Strict, fair, and merit-based?
The new enlargement package repeats the EU’s old mantra: accession must be strict, fair, and merit-based.
Central to the package is gradual integration, with tangible benefits before full membership. That includes full implementation of the agreements the EU already has with its candidate countries: ever deeper access to the single market, ‘roam-like-at-home’, inclusion in the Single European Payment Area, extension of the EU’s transport networks and energy community, and integration into industrial and digital value chains. Regional cooperation, with the Common Regional Market in the Western Balkans and through the new Black Sea strategy, strengthen these ties.
While making these tangible benefits a reality involves a lot of technical work, political will is what really drives progress. Ukraine and Moldova’s synchronisation with European electricity grid (ENTSO-E) and ‘solidarity lanes’ shows how fast things can materialise when there’s strong political will. Still, even if advancing faster, gradual integration remains a complement for full EU membership, not a substitute.
The EU’s own homework
The EU can’t preach reforms while delaying its own. Institutional readiness, decision-making efficiency, and credible tools against democratic backsliding remain under slow-motion construction. This is why pre-enlargement policy reviews and work to anchor enlargement in the next Multiannual Financial Framework (2028–34) as a ‘geostrategic priority’, must be delivered as soon as possible.
The new package also hints at how the Commission intends to curb backsliding after accession by strengthening safeguards in accession treaties. That’s a pragmatic step, but it’s only meaningful if countries actually make it to the accession treaty stage in the first place.
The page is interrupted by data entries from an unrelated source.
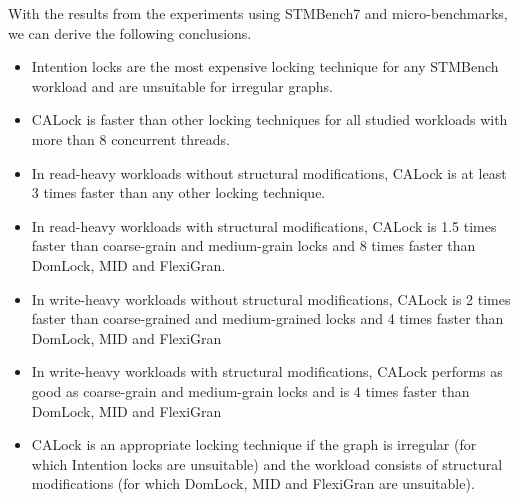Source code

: With the results from the experiments using STMBench7 and micro-benchmarks, we can derive the following conclusions.
\begin{itemize}
	\item Intention locks are the most expensive locking technique for any STMBench workload and are unsuitable for irregular graphs.
	\item CALock is faster than other locking techniques for all studied workloads with more than 8 concurrent threads.

	\item In read-heavy workloads without structural modifications, CALock is at least 3 times faster than any other locking technique.

	\item In read-heavy workloads with structural modifications, CALock is 1.5 times faster than coarse-grain and medium-grain locks and 8 times faster than DomLock, MID and FlexiGran.

	\item In write-heavy workloads without structural modifications, CALock is 2 times faster than coarse-grained and medium-grained locks and 4 times faster than DomLock, MID and FlexiGran

	\item In write-heavy workloads with structural modifications, CALock performs as good as coarse-grain and medium-grain locks and is 4 times faster than DomLock, MID and FlexiGran

	\item CALock is an appropriate locking technique if the graph is irregular (for which Intention locks are unsuitable) and the workload consists of structural modifications (for which DomLock, MID and FlexiGran are unsuitable).
\end{itemize}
However, the absence of any strategy for handling Member Sates vetoes remains a glaring gap in the new enlargement package. Hungary’s veto on Ukraine’s accession – and by extension on Moldova’s, as the two are coupled in the process – is only the latest example, and it’s hardly surprising after two decades of stalled Western Balkan files.
Kos has hinted at continuing technical work on chapters without formally opening them, but the package provides no real roadmap on how the process could avoid being frozen by a single veto. Without such a plan, frustration will only deepen in Kyiv, Chisinau, and across the Western Balkans.
EU’s credibility test
Underneath its technocratic language, the new package rightly frames enlargement as a ‘political priority and geopolitical investment’. The country reports provide a fair and comprehensive overview of the progress, or lack thereof, made by the EU’s hopefuls. What’s missing is the procedural backbone to match the ambition: a roadmap for navigating vetoes, and parallel EU reforms for bolstering absorption capacity and guarding against democratic backsliding after accession.
Until Brussels proves it’s up to the task, the credibility of enlargement – and Europe’s ability to turn strategy into security – will remain at risk.